Já você, palmeirense, da Academia, campeão do século 20, bem sabe o que é ser adepto de uma brava colônia, sem a qual o Brasil não seria o que é. Conhece o gosto amargo do pior dos sentimentos, o de ser injustiçado, vítima de preconceitos mesquinhos, da inveja do rival. E sabe como poucos apreciar a arte de se jogar futebol, embora tenha sido presa, recente, de quem dentro de casa só pensou em explorar sua paixão para fins inconfessáveis. Ou não?
E você, santista, também vítima, como todos os demais, de cartolas medíocres e/ou bandidos, poderia até se bastar por ter tido o melhor time de futebol de todos os tempos, passados, presentes e futuros, porque provavelmente jamais venha a ser repetido. Mas a pureza branca que caracteriza a sua fé nem se limita a Pelé, que não teve limites. Porque depois dele, você sabe, houve outros e outros e mais outros haverá, pois não.

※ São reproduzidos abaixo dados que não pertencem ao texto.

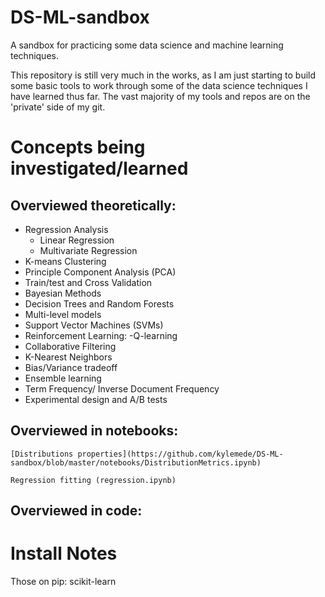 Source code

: DS-ML-sandbox
=============
A sandbox for practicing some data science and machine learning techniques.

This repository is still very much in the works, as I am just starting to build some basic tools to work through some of the data science techniques I have learned thus far.  The vast majority of my tools and repos are on the 'private' side of my git.



Concepts being investigated/learned
===================================   
   
## Overviewed theoretically:

- Regression Analysis
    - Linear Regression 
    - Multivariate Regression
- K-means Clustering
- Principle Component Analysis (PCA)
- Train/test and Cross Validation
- Bayesian Methods
- Decision Trees and Random Forests
- Multi-level models
- Support Vector Machines (SVMs)
- Reinforcement Learning:
    -Q-learning
- Collaborative Filtering
- K-Nearest Neighbors
- Bias/Variance tradeoff
- Ensemble learning
- Term Frequency/ Inverse Document Frequency
- Experimental design and A/B tests
    
## Overviewed in notebooks:
    
    [Distributions properties](https://github.com/kylemede/DS-ML-sandbox/blob/master/notebooks/DistributionMetrics.ipynb)
    
    Regression fitting (regression.ipynb)
    
    


## Overviewed in code:






Install Notes
==============
Those on pip:
 scikit-learn
 


  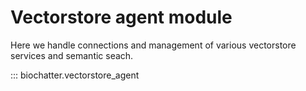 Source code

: # Vectorstore agent module

Here we handle connections and management of various vectorstore services and
semantic seach.

::: biochatter.vectorstore_agent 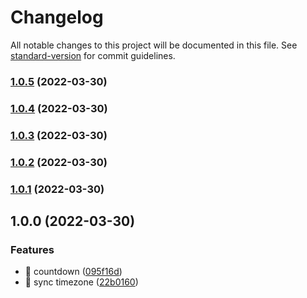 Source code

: # Changelog

All notable changes to this project will be documented in this file. See [standard-version](https://github.com/conventional-changelog/standard-version) for commit guidelines.

### [1.0.5](https://github.com/SmilingXinyi/countdown/compare/v1.0.4...v1.0.5) (2022-03-30)

### [1.0.4](https://github.com/SmilingXinyi/countdown/compare/v1.0.3...v1.0.4) (2022-03-30)

### [1.0.3](https://github.com/SmilingXinyi/countdown/compare/v1.0.2...v1.0.3) (2022-03-30)

### [1.0.2](https://github.com/SmilingXinyi/countdown/compare/v1.0.1...v1.0.2) (2022-03-30)

### [1.0.1](https://github.com/SmilingXinyi/countdown/compare/v1.0.0...v1.0.1) (2022-03-30)

## 1.0.0 (2022-03-30)


### Features

* 🎸 countdown ([095f16d](https://github.com/SmilingXinyi/countdown/commit/095f16d6e1df22fa5439d6d12a17c6b7dbaab8c8))
* 🎸 sync timezone ([22b0160](https://github.com/SmilingXinyi/countdown/commit/22b01600b0e85bf4600bb27944b6a3fd26f4ce84))
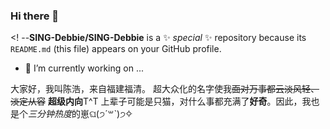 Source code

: ### Hi there 👋

<!
--**SING-Debbie/SING-Debbie** is a ✨ _special_ ✨ repository because its `README.md` (this file) appears on your GitHub profile.



- 🔭 I’m currently working on ...

大家好，我叫陈浩，来自福建福清。
超大众化的名字使我~~面对万事都云淡风轻、淡定从容~~ **超级内向**T^T
上辈子可能是只猫，对什么事都充满了**好奇**。因此，我也是个*三分钟热度*的崽ଘ(੭ˊ꒳​ˋ)੭✧
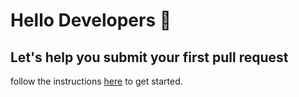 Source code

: # Hello Developers :wave:
## Let's help you submit your first pull request

follow the instructions [here](https://first-commit.netlify.com) to get started. 
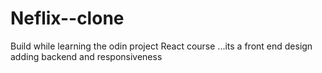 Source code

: # Neflix--clone
Build while learning the odin project React course ...its a front end design 
adding backend and responsiveness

E aqui poderia falar a todos os demais torcedores das grandes massas do país. Mas nem é preciso, porque cada uma tem motivos mais que suficientes para se sentir diferente, assim como o torcedor dos times menos grandes.
Porque cada torcida tem sua marca, tem sua história, tem seus motivos, seus orgulhos, suas vergonhas.

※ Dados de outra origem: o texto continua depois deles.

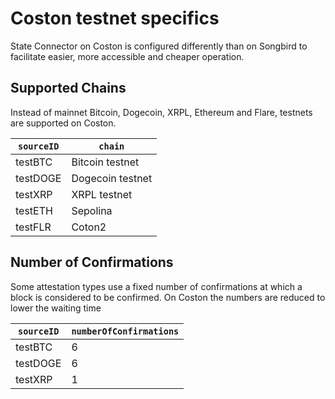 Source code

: # Coston testnet specifics

State Connector on Coston is configured differently than on Songbird to facilitate easier, more accessible and cheaper operation.

## Supported Chains

Instead of mainnet Bitcoin, Dogecoin, XRPL, Ethereum and Flare, testnets are supported on Coston.

| `sourceID` | `chain`          |
| ---------- | ---------------- |
| testBTC    | Bitcoin testnet  |
| testDOGE   | Dogecoin testnet |
| testXRP    | XRPL testnet     |
| testETH    | Sepolina         |
| testFLR    | Coton2           |

## Number of Confirmations

Some attestation types use a fixed number of confirmations at which a block is considered to be confirmed.
On Coston the numbers are reduced to lower the waiting time

| `sourceID` | `numberOfConfirmations` |
| ---------- | ----------------------- |
| testBTC    | 6                       |
| testDOGE   | 6                       |
| testXRP    | 1                       |
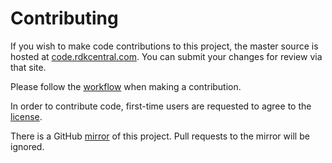 Contributing
============

If you wish to make code contributions to this project, the master source is
hosted at [code.rdkcentral.com](https://code.rdkcentral.com/r/#/admin/projects/rdkb/components/opensource/ccsp/CcspAdvSecurity).
You can submit your changes for review via that site.

Please follow the [workflow](https://wiki.rdkcentral.com/display/CMF/Gerrit+Development+Workflow) when making a contribution.

In order to contribute code, first-time users are requested to agree to the [license](https://wiki.rdkcentral.com/signup.action).

There is a GitHub [mirror](https://github.com/rdkcmf/rdk-CcspAdvSecurity) of this project. Pull requests to the mirror will be ignored.
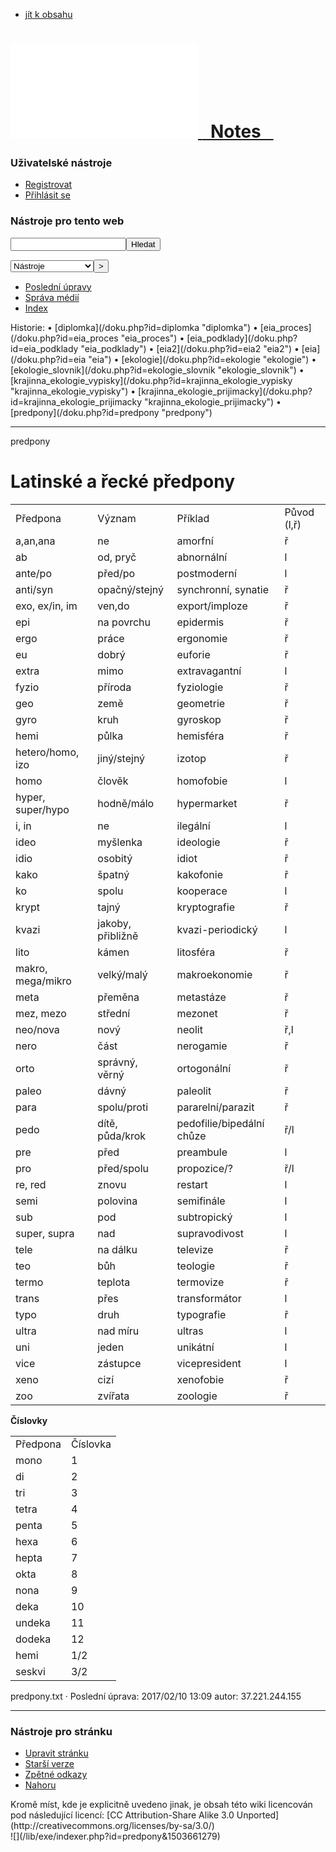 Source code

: <div id="dokuwiki__site">

<div id="dokuwiki__top" class="dokuwiki site mode_show  ">

<div id="dokuwiki__header">

<div class="pad group">

<div class="headings group">

*   [jít k obsahu](#dokuwiki__content)

# [![](/lib/exe/fetch.php?media=wiki:logo.png) <span>   Notes   </span>](/doku.php?id=start "[H]")

</div>

<div class="tools group">

<div id="dokuwiki__usertools">

### Uživatelské nástroje

*   [Registrovat](/doku.php?id=predpony&do=register "Registrovat")
*   [Přihlásit se](/doku.php?id=predpony&do=login&sectok=605b3c9a6f96b9e77c32633dde2ff375 "Přihlásit se")

</div>

<div id="dokuwiki__sitetools">

### Nástroje pro tento web

<form action="/doku.php?id=start" accept-charset="utf-8" class="search" id="dw__search" method="get">

<div class="no"><input type="hidden" name="do" value="search"><input type="text" id="qsearch__in" accesskey="f" name="id" class="edit" title="[F]"><input type="submit" value="Hledat" class="button" title="Hledat"></div>

</form>

<div class="mobileTools">

<form action="/doku.php" method="get" accept-charset="utf-8">

<div class="no"><input type="hidden" name="id" value="predpony"><select name="do" class="edit quickselect" title="Nástroje"><option value="">Nástroje</option><optgroup label="Nástroje pro stránku"><option value="edit">Upravit stránku</option><option value="revisions">Starší verze</option><option value="backlink">Zpětné odkazy</option></optgroup><optgroup label="Nástroje pro tento web"><option value="recent">Poslední úpravy</option><option value="media">Správa médií</option><option value="index">Index</option></optgroup><optgroup label="Uživatelské nástroje"><option value="login">Přihlásit se</option><option value="register">Registrovat</option></optgroup></select><input type="submit" value=">"></div>

</form>

</div>

*   [Poslední úpravy](/doku.php?id=predpony&do=recent "Poslední úpravy [R]")
*   [Správa médií](/doku.php?id=predpony&do=media&ns= "Správa médií")
*   [Index](/doku.php?id=predpony&do=index "Index [X]")

</div>

</div>

<div class="breadcrumbs">

<div class="trace"><span class="bchead">Historie:</span> <span class="bcsep">•</span> [diplomka](/doku.php?id=diplomka "diplomka") <span class="bcsep">•</span> [eia_proces](/doku.php?id=eia_proces "eia_proces") <span class="bcsep">•</span> [eia_podklady](/doku.php?id=eia_podklady "eia_podklady") <span class="bcsep">•</span> [eia2](/doku.php?id=eia2 "eia2") <span class="bcsep">•</span> [eia](/doku.php?id=eia "eia") <span class="bcsep">•</span> [ekologie](/doku.php?id=ekologie "ekologie") <span class="bcsep">•</span> [ekologie_slovnik](/doku.php?id=ekologie_slovnik "ekologie_slovnik") <span class="bcsep">•</span> [krajinna_ekologie_vypisky](/doku.php?id=krajinna_ekologie_vypisky "krajinna_ekologie_vypisky") <span class="bcsep">•</span> [krajinna_ekologie_prijimacky](/doku.php?id=krajinna_ekologie_prijimacky "krajinna_ekologie_prijimacky") <span class="bcsep">•</span> <span class="curid">[predpony](/doku.php?id=predpony "predpony")</span></div>

</div>

* * *

</div>

</div>

<div class="wrapper group">

<div id="dokuwiki__content">

<div class="pad group">

<div class="pageId"><span>predpony</span></div>

<div class="page group">

# Latinské a řecké předpony

<div class="entry-content">

<table>

<tbody>

<tr>

<td>Předpona</td>

<td>Význam</td>

<td>Příklad</td>

<td>Původ (l,ř)</td>

</tr>

<tr>

<td>a,an,ana</td>

<td>ne</td>

<td>amorfní</td>

<td>ř</td>

</tr>

<tr>

<td>ab</td>

<td>od, pryč</td>

<td>abnornální</td>

<td>l</td>

</tr>

<tr>

<td>ante/po</td>

<td>před/po</td>

<td>postmoderní</td>

<td>l</td>

</tr>

<tr>

<td>anti/syn</td>

<td>opačný/stejný</td>

<td>synchronní, synatie</td>

<td>ř</td>

</tr>

<tr>

<td>exo, ex/in, im</td>

<td>ven,do</td>

<td>export/imploze</td>

<td>ř</td>

</tr>

<tr>

<td>epi</td>

<td>na povrchu</td>

<td>epidermis</td>

<td>ř</td>

</tr>

<tr>

<td>ergo</td>

<td>práce</td>

<td>ergonomie</td>

<td>ř</td>

</tr>

<tr>

<td>eu</td>

<td>dobrý</td>

<td>euforie</td>

<td>ř</td>

</tr>

<tr>

<td>extra</td>

<td>mimo</td>

<td>extravagantní</td>

<td>l</td>

</tr>

<tr>

<td>fyzio</td>

<td>příroda</td>

<td>fyziologie</td>

<td>ř</td>

</tr>

<tr>

<td>geo</td>

<td>země</td>

<td>geometrie</td>

<td>ř</td>

</tr>

<tr>

<td>gyro</td>

<td>kruh</td>

<td>gyroskop</td>

<td>ř</td>

</tr>

<tr>

<td>hemi</td>

<td>půlka</td>

<td>hemisféra</td>

<td>ř</td>

</tr>

<tr>

<td>hetero/homo, izo</td>

<td>jiný/stejný</td>

<td>izotop</td>

<td>ř</td>

</tr>

<tr>

<td>homo</td>

<td>člověk</td>

<td>homofobie</td>

<td>l</td>

</tr>

<tr>

<td>hyper, super/hypo</td>

<td>hodně/málo</td>

<td>hypermarket</td>

<td>ř</td>

</tr>

<tr>

<td>i, in</td>

<td>ne</td>

<td>ilegální</td>

<td>l</td>

</tr>

<tr>

<td>ideo</td>

<td>myšlenka</td>

<td>ideologie</td>

<td>ř</td>

</tr>

<tr>

<td>idio</td>

<td>osobitý</td>

<td>idiot</td>

<td>ř</td>

</tr>

<tr>

<td>kako</td>

<td>špatný</td>

<td>kakofonie</td>

<td>ř</td>

</tr>

<tr>

<td>ko</td>

<td>spolu</td>

<td>kooperace</td>

<td>l</td>

</tr>

<tr>

<td>krypt</td>

<td>tajný</td>

<td>kryptografie</td>

<td>ř</td>

</tr>

<tr>

<td>kvazi</td>

<td>jakoby, přibližně</td>

<td>kvazi-periodický</td>

<td>l</td>

</tr>

<tr>

<td>lito</td>

<td>kámen</td>

<td>litosféra</td>

<td>ř</td>

</tr>

<tr>

<td>makro, mega/mikro</td>

<td>velký/malý</td>

<td>makroekonomie</td>

<td>ř</td>

</tr>

<tr>

<td>meta</td>

<td>přeměna</td>

<td>metastáze</td>

<td>ř</td>

</tr>

<tr>

<td>mez, mezo</td>

<td>střední</td>

<td>mezonet</td>

<td>ř</td>

</tr>

<tr>

<td>neo/nova</td>

<td>nový</td>

<td>neolit</td>

<td>ř,l</td>

</tr>

<tr>

<td>nero</td>

<td>část</td>

<td>nerogamie</td>

<td>ř</td>

</tr>

<tr>

<td>orto</td>

<td>správný, věrný</td>

<td>ortogonální</td>

<td>ř</td>

</tr>

<tr>

<td>paleo</td>

<td>dávný</td>

<td>paleolit</td>

<td>ř</td>

</tr>

<tr>

<td>para</td>

<td>spolu/proti</td>

<td>pararelní/parazit</td>

<td>ř</td>

</tr>

<tr>

<td>pedo</td>

<td>dítě, půda/krok</td>

<td>pedofilie/bipedální chůze</td>

<td>ř/l</td>

</tr>

<tr>

<td>pre</td>

<td>před</td>

<td>preambule</td>

<td>l</td>

</tr>

<tr>

<td>pro</td>

<td>před/spolu</td>

<td>propozice/?</td>

<td>ř/l</td>

</tr>

<tr>

<td>re, red</td>

<td>znovu</td>

<td>restart</td>

<td>l</td>

</tr>

<tr>

<td>semi</td>

<td>polovina</td>

<td>semifinále</td>

<td>l</td>

</tr>

<tr>

<td>sub</td>

<td>pod</td>

<td>subtropický</td>

<td>l</td>

</tr>

<tr>

<td>super, supra</td>

<td>nad</td>

<td>supravodivost</td>

<td>l</td>

</tr>

<tr>

<td>tele</td>

<td>na dálku</td>

<td>televize</td>

<td>ř</td>

</tr>

<tr>

<td>teo</td>

<td>bůh</td>

<td>teologie</td>

<td>ř</td>

</tr>

<tr>

<td>termo</td>

<td>teplota</td>

<td>termovize</td>

<td>ř</td>

</tr>

<tr>

<td>trans</td>

<td>přes</td>

<td>transformátor</td>

<td>l</td>

</tr>

<tr>

<td>typo</td>

<td>druh</td>

<td>typografie</td>

<td>ř</td>

</tr>

<tr>

<td>ultra</td>

<td>nad míru</td>

<td>ultras</td>

<td>l</td>

</tr>

<tr>

<td>uni</td>

<td>jeden</td>

<td>unikátní</td>

<td>l</td>

</tr>

<tr>

<td>vice</td>

<td>zástupce</td>

<td>vicepresident</td>

<td>l</td>

</tr>

<tr>

<td>xeno</td>

<td>cizí</td>

<td>xenofobie</td>

<td>ř</td>

</tr>

<tr>

<td>zoo</td>

<td>zvířata</td>

<td>zoologie</td>

<td>ř</td>

</tr>

</tbody>

</table>

**Číslovky**  

<table>

<tbody>

<tr>

<td>Předpona</td>

<td>Číslovka</td>

</tr>

<tr>

<td>mono</td>

<td>1</td>

</tr>

<tr>

<td>di</td>

<td>2</td>

</tr>

<tr>

<td>tri</td>

<td>3</td>

</tr>

<tr>

<td>tetra</td>

<td>4</td>

</tr>

<tr>

<td>penta</td>

<td>5</td>

</tr>

<tr>

<td>hexa</td>

<td>6</td>

</tr>

<tr>

<td>hepta</td>

<td>7</td>

</tr>

<tr>

<td>okta</td>

<td>8</td>

</tr>

<tr>

<td>nona</td>

<td>9</td>

</tr>

<tr>

<td>deka</td>

<td>10</td>

</tr>

<tr>

<td>undeka</td>

<td>11</td>

</tr>

<tr>

<td>dodeka</td>

<td>12</td>

</tr>

<tr>

<td>hemi</td>

<td>1/2</td>

</tr>

<tr>

<td>seskvi</td>

<td>3/2</td>

</tr>

</tbody>

</table>

</div>

<div class="docInfo">predpony.txt · Poslední úprava: 2017/02/10 13:09 autor: 37.221.244.155</div>

</div>

</div>

* * *

<div id="dokuwiki__pagetools">

### Nástroje pro stránku

<div class="tools">

*   [<span>Upravit stránku</span>](/doku.php?id=predpony&do=edit&rev=0 "Upravit stránku [E]")
*   [<span>Starší verze</span>](/doku.php?id=predpony&do=revisions "Starší verze [O]")
*   [<span>Zpětné odkazy</span>](/doku.php?id=predpony&do=backlink "Zpětné odkazy")
*   [<span>Nahoru</span>](#dokuwiki__top "Nahoru [T]")

</div>

</div>

</div>

<div id="dokuwiki__footer">

<div class="pad">

<div class="license">Kromě míst, kde je explicitně uvedeno jinak, je obsah této wiki licencován pod následující licencí: [CC Attribution-Share Alike 3.0 Unported](http://creativecommons.org/licenses/by-sa/3.0/)</div>

</div>

</div>

</div>

</div>

<div class="no">![](/lib/exe/indexer.php?id=predpony&1503661279)</div>

</div>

E esperar do torcedor um mínimo de racionalidade é o que de mais irracional alguém pode fazer, seja jornalista, intelectual, médico, engenheiro ou advogado, tudo isso, ou nada disso.
Mas gostar de ser enganado é coisa para personagem rodriguiano. Se era natural que carradas de corintianos reagissem encantados diante da última coluna aqui publicada, a irritação dos não-corintianos ficou um pouco além do razoável, ou melhor, muito além.
Será que você quer que o jornalista finja ser o que não é, e mais, esteja acima dos sentimentos de uma pessoa comum? Serão os deuses astronautas, os jornalistas marcianos, os leitores donos da verdade?
Pense nisso. Não será melhor saber exatamente o que vai pela alma de quem você lê, ouve, vê?
Fulano é a favor da legislação antitabagista porque não fuma ou apesar de fumar? Critica o governo por ser adepto de outro partido ou é mesmo apartidário? Não será melhor conhecer a posição de cada veículo para dele apenas exigir isenção na cobertura?
Ou, repita-se, você prefere ser enganado? Ou é adepto do auto-engano, como se vivesse num mundo sem interesses e contradições? Torça, até distorça, mas não mate seu rival. A vítima será você.